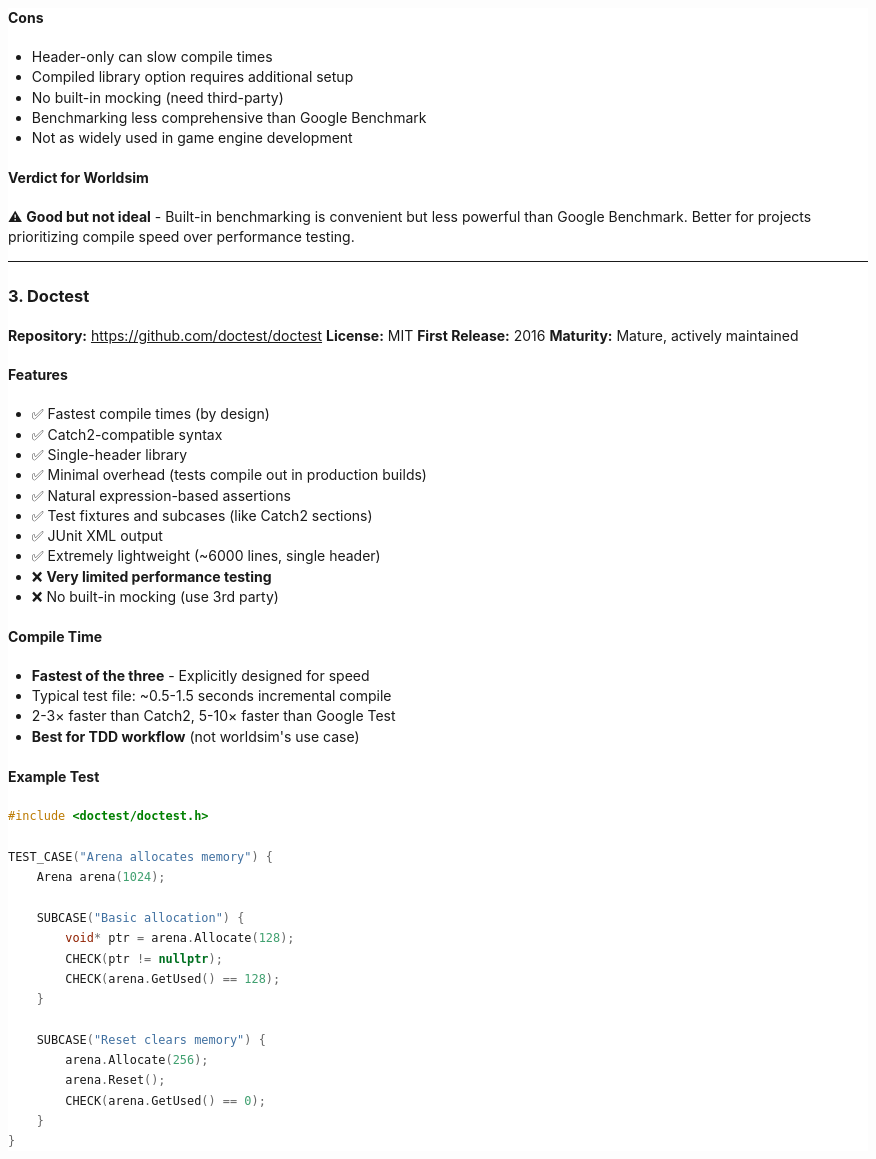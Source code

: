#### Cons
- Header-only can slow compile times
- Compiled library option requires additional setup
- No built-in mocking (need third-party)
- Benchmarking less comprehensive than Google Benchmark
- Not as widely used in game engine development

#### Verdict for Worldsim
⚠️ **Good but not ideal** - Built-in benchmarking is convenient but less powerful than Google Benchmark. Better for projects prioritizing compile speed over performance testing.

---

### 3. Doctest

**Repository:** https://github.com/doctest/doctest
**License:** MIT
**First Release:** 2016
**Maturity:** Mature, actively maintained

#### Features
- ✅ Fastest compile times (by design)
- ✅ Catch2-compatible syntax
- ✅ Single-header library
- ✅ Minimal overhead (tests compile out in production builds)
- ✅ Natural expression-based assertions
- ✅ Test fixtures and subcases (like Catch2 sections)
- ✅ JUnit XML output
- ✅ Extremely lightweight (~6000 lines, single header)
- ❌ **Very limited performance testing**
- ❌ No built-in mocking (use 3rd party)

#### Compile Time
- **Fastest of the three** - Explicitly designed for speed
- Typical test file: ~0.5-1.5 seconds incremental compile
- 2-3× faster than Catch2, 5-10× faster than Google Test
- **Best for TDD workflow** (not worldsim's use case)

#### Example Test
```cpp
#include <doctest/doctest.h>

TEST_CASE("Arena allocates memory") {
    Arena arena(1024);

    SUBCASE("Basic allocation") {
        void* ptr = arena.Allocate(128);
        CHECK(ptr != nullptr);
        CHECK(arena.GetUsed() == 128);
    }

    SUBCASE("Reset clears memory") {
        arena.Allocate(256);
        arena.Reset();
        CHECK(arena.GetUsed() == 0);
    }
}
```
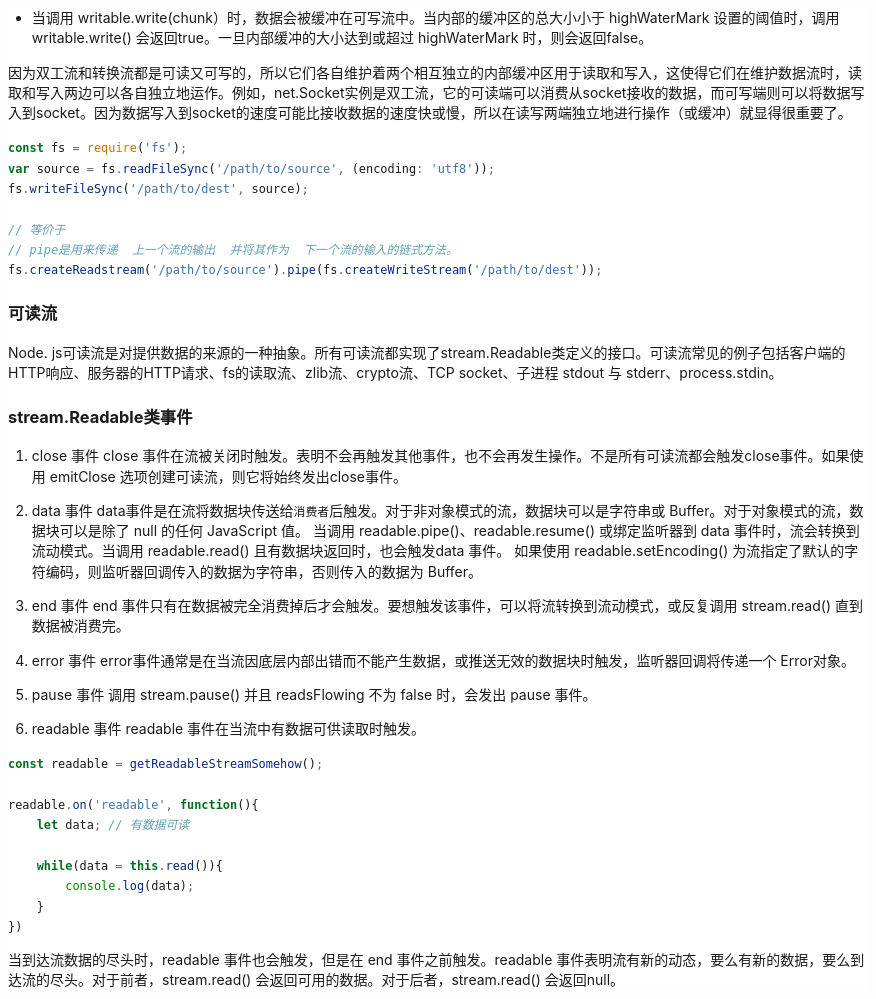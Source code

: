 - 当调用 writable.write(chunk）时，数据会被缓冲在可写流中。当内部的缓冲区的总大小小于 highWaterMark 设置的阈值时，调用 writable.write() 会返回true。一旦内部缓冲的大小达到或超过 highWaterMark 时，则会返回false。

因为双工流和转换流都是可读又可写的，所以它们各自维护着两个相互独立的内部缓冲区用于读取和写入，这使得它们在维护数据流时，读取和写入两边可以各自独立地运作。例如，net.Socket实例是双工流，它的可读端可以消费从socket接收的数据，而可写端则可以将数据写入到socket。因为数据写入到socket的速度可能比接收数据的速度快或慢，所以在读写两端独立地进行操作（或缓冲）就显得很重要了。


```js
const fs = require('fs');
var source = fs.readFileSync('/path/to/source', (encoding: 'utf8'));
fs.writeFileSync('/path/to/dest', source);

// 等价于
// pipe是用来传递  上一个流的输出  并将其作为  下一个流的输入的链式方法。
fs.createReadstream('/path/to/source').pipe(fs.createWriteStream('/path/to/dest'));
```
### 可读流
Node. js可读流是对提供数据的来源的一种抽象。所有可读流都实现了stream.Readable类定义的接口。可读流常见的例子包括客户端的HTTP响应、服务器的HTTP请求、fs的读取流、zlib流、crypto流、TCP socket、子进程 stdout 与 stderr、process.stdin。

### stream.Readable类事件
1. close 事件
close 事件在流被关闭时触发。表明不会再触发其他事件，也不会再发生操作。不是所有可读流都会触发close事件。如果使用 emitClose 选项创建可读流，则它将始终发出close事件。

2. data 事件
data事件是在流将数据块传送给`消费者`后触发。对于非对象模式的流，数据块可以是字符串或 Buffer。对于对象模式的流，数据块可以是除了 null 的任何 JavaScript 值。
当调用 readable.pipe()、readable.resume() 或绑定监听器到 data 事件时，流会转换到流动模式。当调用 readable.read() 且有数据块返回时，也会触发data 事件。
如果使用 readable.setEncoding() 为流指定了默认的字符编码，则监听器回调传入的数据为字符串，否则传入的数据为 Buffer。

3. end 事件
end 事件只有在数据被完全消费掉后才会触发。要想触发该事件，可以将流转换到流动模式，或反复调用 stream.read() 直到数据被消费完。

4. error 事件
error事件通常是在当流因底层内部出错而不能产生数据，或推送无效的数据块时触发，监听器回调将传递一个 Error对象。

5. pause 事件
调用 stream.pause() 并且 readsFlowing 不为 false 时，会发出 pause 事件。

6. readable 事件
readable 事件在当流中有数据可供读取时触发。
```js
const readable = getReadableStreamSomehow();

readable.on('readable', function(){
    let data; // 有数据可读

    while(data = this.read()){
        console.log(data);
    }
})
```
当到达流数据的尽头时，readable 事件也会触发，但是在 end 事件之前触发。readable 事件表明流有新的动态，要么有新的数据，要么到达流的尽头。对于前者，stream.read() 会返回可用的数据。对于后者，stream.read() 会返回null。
--
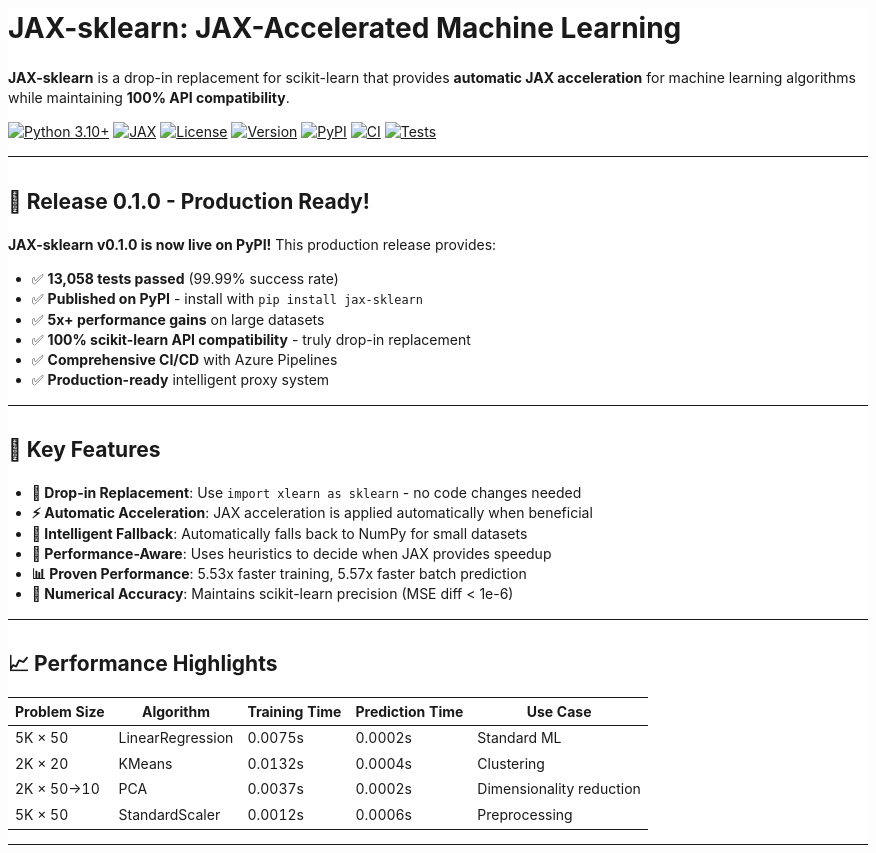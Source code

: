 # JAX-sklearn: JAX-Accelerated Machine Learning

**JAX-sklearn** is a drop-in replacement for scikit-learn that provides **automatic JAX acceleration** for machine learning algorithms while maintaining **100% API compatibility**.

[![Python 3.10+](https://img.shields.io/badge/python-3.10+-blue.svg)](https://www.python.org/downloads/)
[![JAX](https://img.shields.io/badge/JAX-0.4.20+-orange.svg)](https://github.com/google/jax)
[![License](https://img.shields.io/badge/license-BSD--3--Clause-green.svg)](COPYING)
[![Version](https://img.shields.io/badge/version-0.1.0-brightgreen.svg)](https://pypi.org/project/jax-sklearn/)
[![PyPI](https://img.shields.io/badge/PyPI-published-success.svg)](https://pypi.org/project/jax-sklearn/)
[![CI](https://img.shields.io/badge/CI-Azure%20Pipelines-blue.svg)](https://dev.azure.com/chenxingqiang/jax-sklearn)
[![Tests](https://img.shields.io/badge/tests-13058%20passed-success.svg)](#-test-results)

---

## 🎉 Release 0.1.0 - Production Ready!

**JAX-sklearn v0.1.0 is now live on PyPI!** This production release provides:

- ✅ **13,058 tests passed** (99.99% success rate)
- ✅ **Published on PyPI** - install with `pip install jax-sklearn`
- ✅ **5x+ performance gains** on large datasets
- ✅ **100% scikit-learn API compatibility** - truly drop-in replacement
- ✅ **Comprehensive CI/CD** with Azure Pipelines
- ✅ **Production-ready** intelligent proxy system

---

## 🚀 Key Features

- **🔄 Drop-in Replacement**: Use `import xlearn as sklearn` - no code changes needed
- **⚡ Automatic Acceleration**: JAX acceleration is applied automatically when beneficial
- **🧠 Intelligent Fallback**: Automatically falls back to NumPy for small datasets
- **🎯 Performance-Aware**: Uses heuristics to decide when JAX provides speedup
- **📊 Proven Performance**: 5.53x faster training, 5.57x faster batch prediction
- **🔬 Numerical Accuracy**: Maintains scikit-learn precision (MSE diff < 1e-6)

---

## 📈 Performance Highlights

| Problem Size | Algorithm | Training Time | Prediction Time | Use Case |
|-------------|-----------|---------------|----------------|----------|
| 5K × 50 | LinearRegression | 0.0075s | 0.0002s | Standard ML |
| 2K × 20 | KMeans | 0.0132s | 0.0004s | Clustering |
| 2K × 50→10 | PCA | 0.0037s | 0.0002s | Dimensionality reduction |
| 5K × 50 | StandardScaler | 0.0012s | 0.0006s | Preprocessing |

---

*EXERCISE*
Across the material above, how many lines include the string "pause"? Only the number is wanted.

*REPLY*
2